Recent studies connect MDM2 with increased cell motility, invasion and/or metastasis proposing an MDM2-mediated ubiquitylation-dependent mechanism. Interestingly, in renal cell carcinoma (RCC) p53/MDM2 co-expression is associated with reduced survival which is independently linked with metastasis. We therefore investigated whether expression of p53 and/or MDM2 promotes aggressive cell phenotypes. Our data demonstrate that MDM2 promotes increased motility and invasiveness in RCC cells (N.B. similar results are obtained in non-RCC cells). This study shows for the first time both that endogenous MDM2 significantly contributes to cell motility and that this does not depend upon the MDM2 RING-finger, i.e. is independent of ubiquitylation (and NEDDylation). Our data suggest that protein-protein interactions provide a likely mechanistic basis for MDM2-promoted motility which may constitute future therapeutic targets.

MDM2 regulates dihydrofolate reductase activity through monoubiquitination.

MDM2 is a ubiquitin ligase that is best known for its essential function in the negative regulation of p53. In addition, MDM2 expression is associated with tumor progression in a number of common cancers, and in some cases, this has been shown to be independent of p53 status. MDM2 has been shown to promote the degradation of a number of other proteins involved in the regulation of normal cell growth and proliferation, including MDM4 and RB1. Here, we describe the identification of a novel substrate for the MDM2 ubiquitin ligase: dihydrofolate reductase (DHFR). MDM2 binds directly to DHFR and catalyses its monoubiquitination and not its polyubiquitination.
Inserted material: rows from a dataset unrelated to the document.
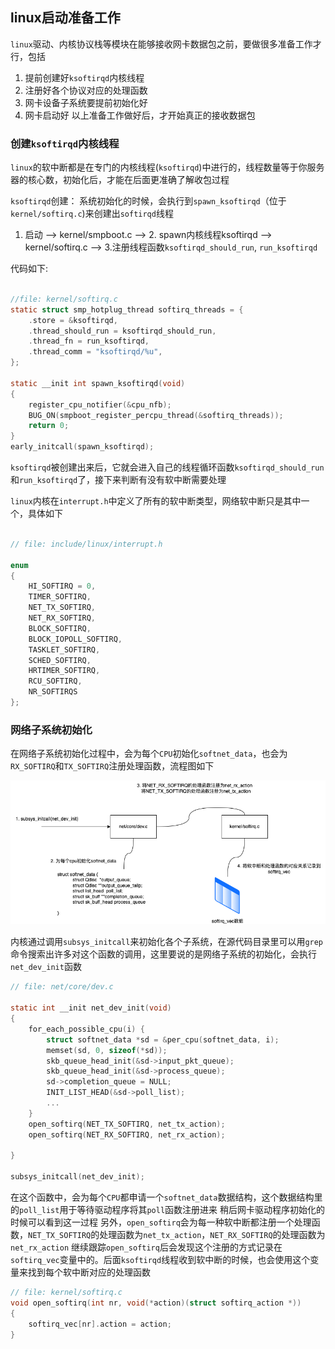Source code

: ## linux启动准备工作

`linux`驱动、内核协议栈等模块在能够接收网卡数据包之前，要做很多准备工作才行，包括
1. 提前创建好`ksoftirqd`内核线程
2. 注册好各个协议对应的处理函数
3. 网卡设备子系统要提前初始化好
4. 网卡启动好
以上准备工作做好后，才开始真正的接收数据包


### 创建`ksoftirqd`内核线程

`linux`的软中断都是在专门的内核线程(`ksoftirqd`)中进行的，线程数量等于你服务器的核心数，初始化后，才能在后面更准确了解收包过程

`ksoftirqd`创建： 系统初始化的时候，会执行到`spawn_ksoftirqd`（位于`kernel/softirq.c`)来创建出`softirqd`线程

1. 启动 --> kernel/smpboot.c --> 2. spawn内核线程ksoftirqd --> kernel/softirq.c --> 3.注册线程函数`ksoftirqd_should_run`, `run_ksoftirqd`

代码如下:

```C

//file: kernel/softirq.c
static struct smp_hotplug_thread softirq_threads = {
    .store = &ksoftirqd,
    .thread_should_run = ksoftirqd_should_run,
    .thread_fn = run_ksoftirqd,
    .thread_comm = "ksoftirqd/%u",
};

static __init int spawn_ksoftirqd(void)
{
    register_cpu_notifier(&cpu_nfb);
    BUG_ON(smpboot_register_percpu_thread(&softirq_threads));
    return 0;
}
early_initcall(spawn_ksoftirqd);
```

`ksoftirqd`被创建出来后，它就会进入自己的线程循环函数`ksoftirqd_should_run`和`run_ksoftirqd`了，接下来判断有没有软中断需要处理

`linux`内核在`interrupt.h`中定义了所有的软中断类型，网络软中断只是其中一个，具体如下

```C

// file: include/linux/interrupt.h

enum 
{
    HI_SOFTIRQ = 0,
    TIMER_SOFTIRQ,
    NET_TX_SOFTIRQ,
    NET_RX_SOFTIRQ,
    BLOCK_SOFTIRQ,
    BLOCK_IOPOLL_SOFTIRQ,
    TASKLET_SOFTIRQ,
    SCHED_SOFTIRQ,
    HRTIMER_SOFTIRQ,
    RCU_SOFTIRQ,
    NR_SOFTIRQS
};
```

### 网络子系统初始化

在网络子系统初始化过程中，会为每个`CPU`初始化`softnet_data`，也会为`RX_SOFTIRQ`和`TX_SOFTIRQ`注册处理函数，流程图如下

![sub_initial](zixitongchushihua.png)

内核通过调用`subsys_initcall`来初始化各个子系统，在源代码目录里可以用`grep`命令搜索出许多对这个函数的调用，这里要说的是网络子系统的初始化，会执行`net_dev_init`函数

```C
// file: net/core/dev.c

static int __init net_dev_init(void) 
{
    for_each_possible_cpu(i) {
        struct softnet_data *sd = &per_cpu(softnet_data, i);
        memset(sd, 0, sizeof(*sd));
        skb_queue_head_init(&sd->input_pkt_queue);
        skb_queue_head_init(&sd->process_queue);
        sd->completion_queue = NULL;
        INIT_LIST_HEAD(&sd->poll_list);
        ...
    }
    open_softirq(NET_TX_SOFTIRQ, net_tx_action);
    open_softirq(NET_RX_SOFTIRQ, net_rx_action);

}

subsys_initcall(net_dev_init);
```

在这个函数中，会为每个`CPU`都申请一个`softnet_data`数据结构，这个数据结构里的`poll_list`用于等待驱动程序将其`poll`函数注册进来
稍后网卡驱动程序初始化的时候可以看到这一过程
另外，`open_softirq`会为每一种软中断都注册一个处理函数，`NET_TX_SOFTIRQ`的处理函数为`net_tx_action`，`NET_RX_SOFTIRQ`的处理函数为`net_rx_action`
继续跟踪`open_softirq`后会发现这个注册的方式记录在`softirq_vec`变量中的。后面`ksoftirqd`线程收到软中断的时候，也会使用这个变量来找到每个软中断对应的处理函数

```C
// file: kernel/softirq.c
void open_softirq(int nr, void(*action)(struct softirq_action *)) 
{
    softirq_vec[nr].action = action;
}
```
In addition, MDM2 expression reduces DHFR activity in a p53-independent manner, but has no effect upon the steady-state level of expression of DHFR. We show that changes in MDM2 expression alter folate metabolism in cells as evidenced by MDM2-dependent alteration in the sensitivity of cells to the antifolate drug methotrexate. Furthermore, we show that the ability of MDM2 to inhibit DHFR activity depends upon an intact MDM2 RING finger. Our studies provide for the first time a link between MDM2, an oncogene with a critical ubiquitin ligase activity and a vital one-carbon donor pathway involved in epigenetic regulation, and DNA metabolism, which has wide ranging implications for both cell biology and tumor development.